== Exercise directions ==
The entries below should be set down again exactly, with every picture left out.
----- Entries provided -----
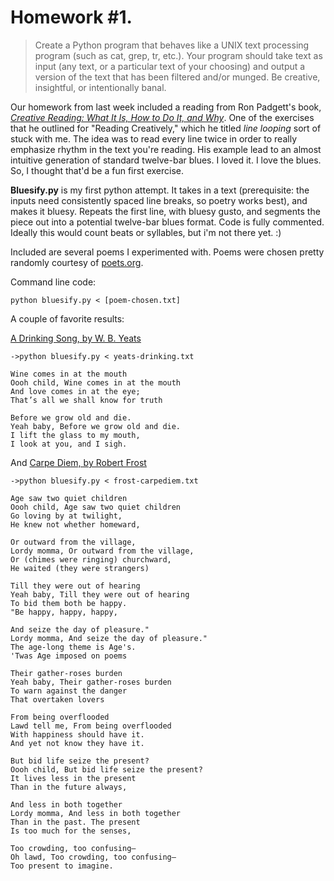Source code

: # Homework #1.
>Create a Python program that behaves like a UNIX text processing program (such as cat, grep, tr, etc.). Your program should take text as input (any text, or a particular text of your choosing) and output a version of the text that has been filtered and/or munged. Be creative, insightful, or intentionally banal.

Our homework from last week included a reading from Ron Padgett's book, [*Creative Reading: What It Is, How to Do It, and Why*](http://www.amazon.com/Creative-Reading-What-How-Why/dp/0814109063). One of the exercises that he outlined for "Reading Creatively," which he titled *line looping* sort of stuck with me. The idea was to read every line twice in order to really emphasize rhythm in the text you're reading. His example lead to an almost intuitive generation of standard twelve-bar blues. I loved it. I love the blues. So, I thought that'd be a fun first exercise.

**Bluesify.py** is my first python attempt. It takes in a text (prerequisite: the inputs need consistently spaced line breaks, so poetry works best), and makes it bluesy. Repeats the first line, with bluesy gusto, and segments the piece out into a potential twelve-bar blues format. Code is fully commented.  Ideally this would count beats or syllables, but i'm not there yet. :)

Included are several poems I experimented with. Poems were chosen pretty randomly courtesy of [poets.org](http://www.poets.org). 

Command line code: 

	python bluesify.py < [poem-chosen.txt]
	
A couple of favorite results:

[A Drinking Song, by W. B. Yeats](http://www.poets.org/viewmedia.php/prmMID/21316)

	->python bluesify.py < yeats-drinking.txt 

	Wine comes in at the mouth
	Oooh child, Wine comes in at the mouth
	And love comes in at the eye;
	That’s all we shall know for truth
	
	Before we grow old and die.
	Yeah baby, Before we grow old and die.
	I lift the glass to my mouth,
	I look at you, and I sigh.

And [Carpe Diem, by Robert Frost](http://www.poets.org/viewmedia.php/prmMID/20520)

	->python bluesify.py < frost-carpediem.txt
	
	Age saw two quiet children
	Oooh child, Age saw two quiet children
	Go loving by at twilight,
	He knew not whether homeward,
	
	Or outward from the village,
	Lordy momma, Or outward from the village,
	Or (chimes were ringing) churchward,
	He waited (they were strangers)
	
	Till they were out of hearing
	Yeah baby, Till they were out of hearing
	To bid them both be happy.
	"Be happy, happy, happy,
	
	And seize the day of pleasure."
	Lordy momma, And seize the day of pleasure."
	The age-long theme is Age's.
	'Twas Age imposed on poems
	
	Their gather-roses burden
	Yeah baby, Their gather-roses burden
	To warn against the danger
	That overtaken lovers
	
	From being overflooded
	Lawd tell me, From being overflooded
	With happiness should have it.
	And yet not know they have it.
	
	But bid life seize the present?
	Oooh child, But bid life seize the present?
	It lives less in the present
	Than in the future always,
	
	And less in both together
	Lordy momma, And less in both together
	Than in the past. The present
	Is too much for the senses,
	
	Too crowding, too confusing—
	Oh lawd, Too crowding, too confusing—
	Too present to imagine.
-----
== Answer section ==
Source code

: # Homework #1.
>Create a Python program that behaves like a UNIX text processing program (such as cat, grep, tr, etc.). Your program should take text as input (any text, or a particular text of your choosing) and output a version of the text that has been filtered and/or munged. Be creative, insightful, or intentionally banal.

Our homework from last week included a reading from Ron Padgett's book, [*Creative Reading: What It Is, How to Do It, and Why*](http://www.amazon.com/Creative-Reading-What-How-Why/dp/0814109063). One of the exercises that he outlined for "Reading Creatively," which he titled *line looping* sort of stuck with me. The idea was to read every line twice in order to really emphasize rhythm in the text you're reading. His example lead to an almost intuitive generation of standard twelve-bar blues. I loved it. I love the blues. So, I thought that'd be a fun first exercise.

**Bluesify.py** is my first python attempt. It takes in a text (prerequisite: the inputs need consistently spaced line breaks, so poetry works best), and makes it bluesy. Repeats the first line, with bluesy gusto, and segments the piece out into a potential twelve-bar blues format. Code is fully commented.  Ideally this would count beats or syllables, but i'm not there yet. :)

Included are several poems I experimented with. Poems were chosen pretty randomly courtesy of [poets.org](http://www.poets.org). 

Command line code: 

	python bluesify.py < [poem-chosen.txt]
	
A couple of favorite results:

[A Drinking Song, by W. B. Yeats](http://www.poets.org/viewmedia.php/prmMID/21316)

	->python bluesify.py < yeats-drinking.txt 

	Wine comes in at the mouth
	Oooh child, Wine comes in at the mouth
	And love comes in at the eye;
	That’s all we shall know for truth
	
	Before we grow old and die.
	Yeah baby, Before we grow old and die.
	I lift the glass to my mouth,
	I look at you, and I sigh.

And [Carpe Diem, by Robert Frost](http://www.poets.org/viewmedia.php/prmMID/20520)

	->python bluesify.py < frost-carpediem.txt
	
	Age saw two quiet children
	Oooh child, Age saw two quiet children
	Go loving by at twilight,
	He knew not whether homeward,
	
	Or outward from the village,
	Lordy momma, Or outward from the village,
	Or (chimes were ringing) churchward,
	He waited (they were strangers)
	
	Till they were out of hearing
	Yeah baby, Till they were out of hearing
	To bid them both be happy.
	"Be happy, happy, happy,
	
	And seize the day of pleasure."
	Lordy momma, And seize the day of pleasure."
	The age-long theme is Age's.
	'Twas Age imposed on poems
	
	Their gather-roses burden
	Yeah baby, Their gather-roses burden
	To warn against the danger
	That overtaken lovers
	
	From being overflooded
	Lawd tell me, From being overflooded
	With happiness should have it.
	And yet not know they have it.
	
	But bid life seize the present?
	Oooh child, But bid life seize the present?
	It lives less in the present
	Than in the future always,
	
	And less in both together
	Lordy momma, And less in both together
	Than in the past. The present
	Is too much for the senses,
	
	Too crowding, too confusing—
	Oh lawd, Too crowding, too confusing—
	Too present to imagine.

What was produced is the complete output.